> **EXERCISE DETAILS**: Transcribe every entry that follows, word for word, and omit the images.

> **PROVIDED RECORDS**:
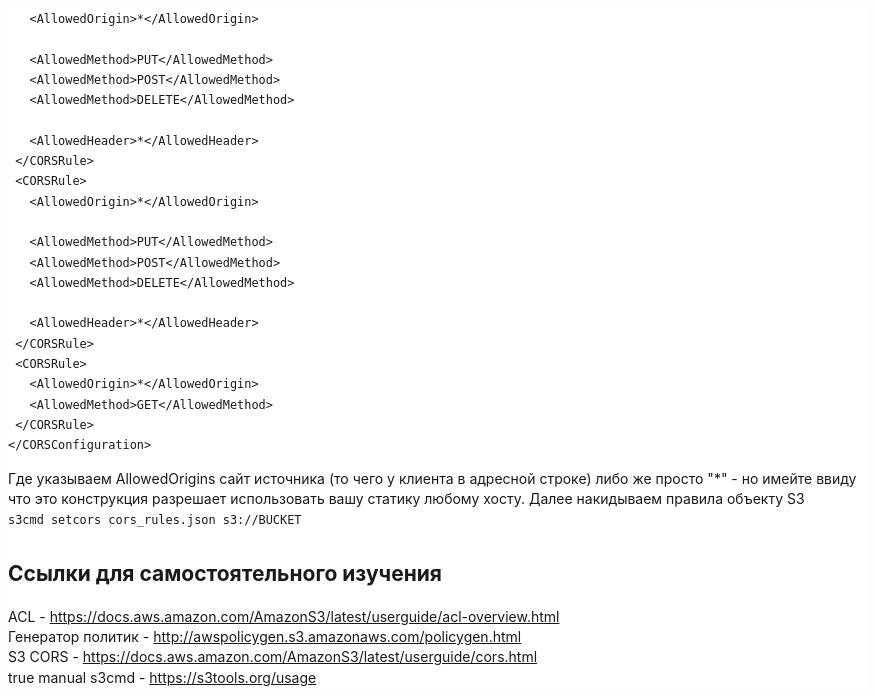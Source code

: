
 ```
   <AllowedOrigin>*</AllowedOrigin>

   <AllowedMethod>PUT</AllowedMethod>
   <AllowedMethod>POST</AllowedMethod>
   <AllowedMethod>DELETE</AllowedMethod>

   <AllowedHeader>*</AllowedHeader>
 </CORSRule>
 <CORSRule>
   <AllowedOrigin>*</AllowedOrigin>

   <AllowedMethod>PUT</AllowedMethod>
   <AllowedMethod>POST</AllowedMethod>
   <AllowedMethod>DELETE</AllowedMethod>

   <AllowedHeader>*</AllowedHeader>
 </CORSRule>
 <CORSRule>
   <AllowedOrigin>*</AllowedOrigin>
   <AllowedMethod>GET</AllowedMethod>
 </CORSRule>
</CORSConfiguration>
```
Где указываем AllowedOrigins сайт источника (то чего у клиента в адресной строке) либо же просто "*" - но имейте ввиду что это конструкция разрешает использовать вашу статику любому хосту. Далее накидываем правила объекту S3  
`s3cmd setcors cors_rules.json s3://BUCKET`

## Ссылки для самостоятельного изучения
ACL - https://docs.aws.amazon.com/AmazonS3/latest/userguide/acl-overview.html  
Генератор политик - http://awspolicygen.s3.amazonaws.com/policygen.html  
S3 CORS - https://docs.aws.amazon.com/AmazonS3/latest/userguide/cors.html  
true manual s3cmd - https://s3tools.org/usage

> **WORKED SOLUTION**:
Source code

:
 ```
   <AllowedOrigin>*</AllowedOrigin>

   <AllowedMethod>PUT</AllowedMethod>
   <AllowedMethod>POST</AllowedMethod>
   <AllowedMethod>DELETE</AllowedMethod>

   <AllowedHeader>*</AllowedHeader>
 </CORSRule>
 <CORSRule>
   <AllowedOrigin>*</AllowedOrigin>

   <AllowedMethod>PUT</AllowedMethod>
   <AllowedMethod>POST</AllowedMethod>
   <AllowedMethod>DELETE</AllowedMethod>

   <AllowedHeader>*</AllowedHeader>
 </CORSRule>
 <CORSRule>
   <AllowedOrigin>*</AllowedOrigin>
   <AllowedMethod>GET</AllowedMethod>
 </CORSRule>
</CORSConfiguration>
```
Где указываем AllowedOrigins сайт источника (то чего у клиента в адресной строке) либо же просто "*" - но имейте ввиду что это конструкция разрешает использовать вашу статику любому хосту. Далее накидываем правила объекту S3  
`s3cmd setcors cors_rules.json s3://BUCKET`

## Ссылки для самостоятельного изучения
ACL - https://docs.aws.amazon.com/AmazonS3/latest/userguide/acl-overview.html  
Генератор политик - http://awspolicygen.s3.amazonaws.com/policygen.html  
S3 CORS - https://docs.aws.amazon.com/AmazonS3/latest/userguide/cors.html  
true manual s3cmd - https://s3tools.org/usage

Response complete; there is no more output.